母がいない朝
人間、大切なものを失うとどうなるんだろう。心がポキッと折れて何も出来なくなるのか。無心になったらいつ心を取り戻すのか。。
大人は強い。子供の私は、ただもがくのに必死で。大人の背中を見ていた。
もうすぐ夏が来るだろう。少しめんどくさい衣替えの時期。
優しく微笑む母の姿、いつも座ってた場所に居ない。
一緒に見ていたドラマも途中で終わったまま。
笑っていた母の姿はもう居ないのに、そこにはただ椅子だけが置いてある。
優しい母の匂いも無くなった初夏の日。
母はこの世界、、私の世界から消えた。家は静かになった。心がぽっかり空いた。
数年前に、うつ病と診断され頭を抱えることも何度かあった。それでも心の底では母が好きだった。何をするにも母に聞いたり、相談をしたり。
時々病気のせいで母を嫌うこともあった。
でも今になって、実際母が亡くなって、涙がポロポロと止まらない。二十三歳の大人でも心はまだまだ子供のようだ。
母は偉大。
その言葉の通り母の存在は大きかった。高校生の時は、母の存在を嫌がり抜け出したいと思ったこともあった。

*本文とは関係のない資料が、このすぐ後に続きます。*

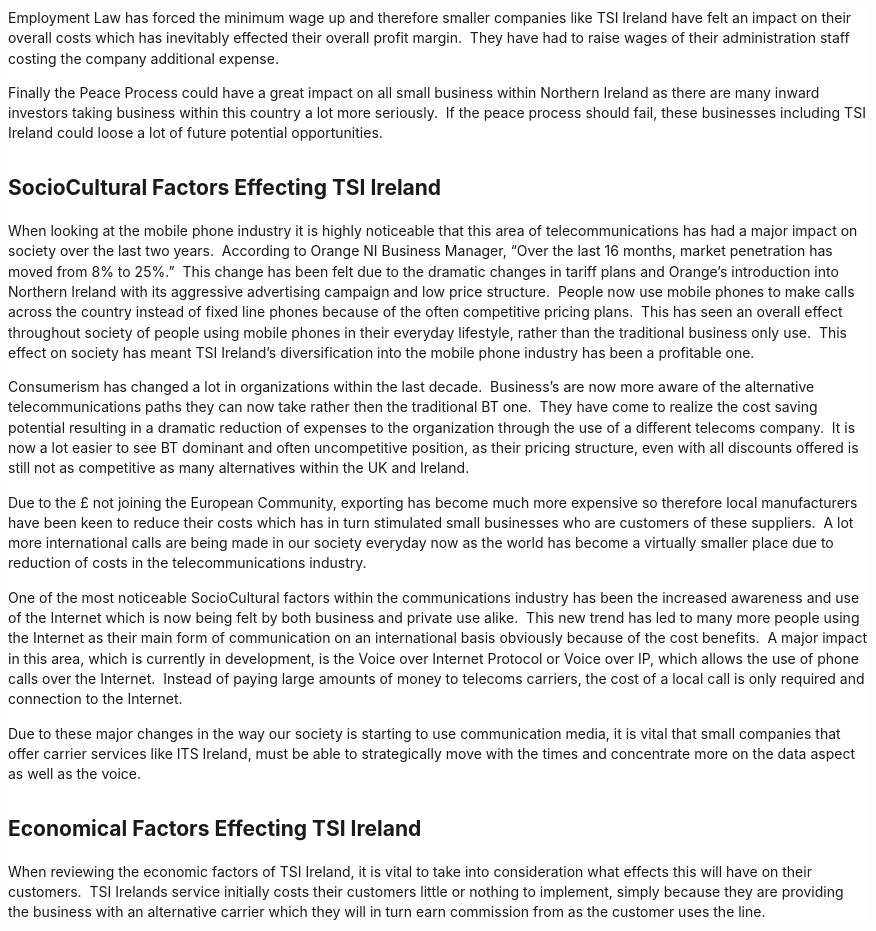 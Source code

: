Employment Law has forced the minimum wage up and therefore smaller companies like TSI Ireland have felt an impact on their overall costs which has inevitably effected their overall profit margin.  They have had to raise wages of their administration staff costing the company additional expense.

Finally the Peace Process could have a great impact on all small business within Northern Ireland as there are many inward investors taking business within this country a lot more seriously.  If the peace process should fail, these businesses including TSI Ireland could loose a lot of future potential opportunities.

## SocioCultural Factors Effecting TSI Ireland

When looking at the mobile phone industry it is highly noticeable that this area of telecommunications has had a major impact on society over the last two years.  According to Orange NI Business Manager, “Over the last 16 months, market penetration has moved from 8% to 25%.”  This change has been felt due to the dramatic changes in tariff plans and Orange’s introduction into Northern Ireland with its aggressive advertising campaign and low price structure.  People now use mobile phones to make calls across the country instead of fixed line phones because of the often competitive pricing plans.  This has seen an overall effect throughout society of people using mobile phones in their everyday lifestyle, rather than the traditional business only use.  This effect on society has meant TSI Ireland’s diversification into the mobile phone industry has been a profitable one.

Consumerism has changed a lot in organizations within the last decade.  Business’s are now more aware of the alternative telecommunications paths they can now take rather then the traditional BT one.  They have come to realize the cost saving potential resulting in a dramatic reduction of expenses to the organization through the use of a different telecoms company.  It is now a lot easier to see BT dominant and often uncompetitive position, as their pricing structure, even with all discounts offered is still not as competitive as many alternatives within the UK and Ireland.

Due to the £ not joining the European Community, exporting has become much more expensive so therefore local manufacturers have been keen to reduce their costs which has in turn stimulated small businesses who are customers of these suppliers.  A lot more international calls are being made in our society everyday now as the world has become a virtually smaller place due to reduction of costs in the telecommunications industry.

One of the most noticeable SocioCultural factors within the communications industry has been the increased awareness and use of the Internet which is now being felt by both business and private use alike.  This new trend has led to many more people using the Internet as their main form of communication on an international basis obviously because of the cost benefits.  A major impact in this area, which is currently in development, is the Voice over Internet Protocol or Voice over IP, which allows the use of phone calls over the Internet.  Instead of paying large amounts of money to telecoms carriers, the cost of a local call is only required and connection to the Internet.

Due to these major changes in the way our society is starting to use communication media, it is vital that small companies that offer carrier services like ITS Ireland, must be able to strategically move with the times and concentrate more on the data aspect as well as the voice.

## Economical Factors Effecting TSI Ireland

When reviewing the economic factors of TSI Ireland, it is vital to take into consideration what effects this will have on their customers.  TSI Irelands service initially costs their customers little or nothing to implement, simply because they are providing the business with an alternative carrier which they will in turn earn commission from as the customer uses the line.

カゴの中に入れば出たいと思い、カゴから出して貰えたと思ったら飛び方を知らず、結局カゴの中に戻るか。それともそのまま飛べず下に落ちるか。
突然だった。いつもと変わらない夜。
「また明日も仕事か」
そうため息をつきながら帰った。
母は、変わり果てた姿になっていた。遺書もなく。
ただ、母が自ら死を選んだ姿、、。
ただこの世から居なくなっていた。冷たい身体に暗い表情の母。
咄嗟にとった行動は、心臓マッサージ。不慣れながら、昔母に教わった心の中で歌うとリズムが取れると言われたことを思い出した。
歌は「アンパンマンマーチ。」
最初聞いた時は、「本当に?」なんて思った。
でも、ほんとに正しかった。医療関係で働いていた母の知恵。
実際母に対して役に立った。実際助けることは出来なかった。
涙が溢れる中、リズムを刻んだ。明るいリズムそのものが、まるで違う音楽のように暗いリズムに。救急車が来るまでの間とっても長く感じた。自分の心は乱れ。リズムを刻みながら叫んだ。
「母さん母さん、母さん!!!」
病院へ運ばれた。
一時間も経っていなかったと思う。その時間は居心地が悪く、まるで夢の中にいるようだった。無で、涙も出なかった。
一言も話さなかった。話す言葉も出なかった。その間母は戦ってた。でも母は天国に、まさか。まさか亡くなるなんて。
夢なのかと、「フフっ」て笑ってしまった。それと同時に目から冷たい何かがこぼれ落ちた。私はそのまま気を失った。
「いろは」
と呼ぶ声が聞こえて目を覚ました。目を覚ますと、病室。
窓の隙間から風が吹いた。同時にカーテンが揺れた。もう朝だった。
父の声で起きる日なんて今までなかったから、なんだか面白くて。何事かと。どうしてここにいるの?って父に聞いたら。気を失ったらしい。
なんで。って思ったけど、急に思い出した。
そうだママが居なくなったんだ。涙がまたポロポロこぼれた。現実と受け止めるには、まだまだ未熟。
沢山泣いた。体の水分全部でたんじゃないかっていぐらい。いっぱい泣いた。
その後職場にも連絡をして、お葬式の手続きやらなんやらで、数日が一瞬に感じた。悲しい気持ちを紛らわすかのように、家族と過ごした。
気が付けば数日が過ぎていた。
葬儀も終わり、私は仕事へ復帰した。他の家族を見るたび涙がでた。自然と、自分とその家族を比べてしまっていた。ずっと暗闇の中にいた。
でも周りの人は優しく、暖かかった。次第に暗闇へ光が差し込むように、私は少しずつ日常へ戻っていった。
人は凄い。
時には暖かく。またときには言葉がナイフのように冷たく刺さる。人間不安定な生き物だと。
母の温もりを感じることはもう二度とない。
今日は晴れてた。雲ひとつ無い。快晴の空。また一日が始まる。
〜追伸〜 母へあなたがこの世を去った次の日は、とっても晴れてました。雲ひとつない青空でした。
辛いと思った次の日も、もしかしたら楽しい一日だったのかもしれません。あなたの選択を責めるつもりもありません。
今まで本当によく頑張ったね。
私は今笑顔で毎日楽しい日々を過ごしています。
母さんが居なくなって数年が経ちました。実を言うとまだまだ恋しいです。
母さん、私はもうすぐ母になります。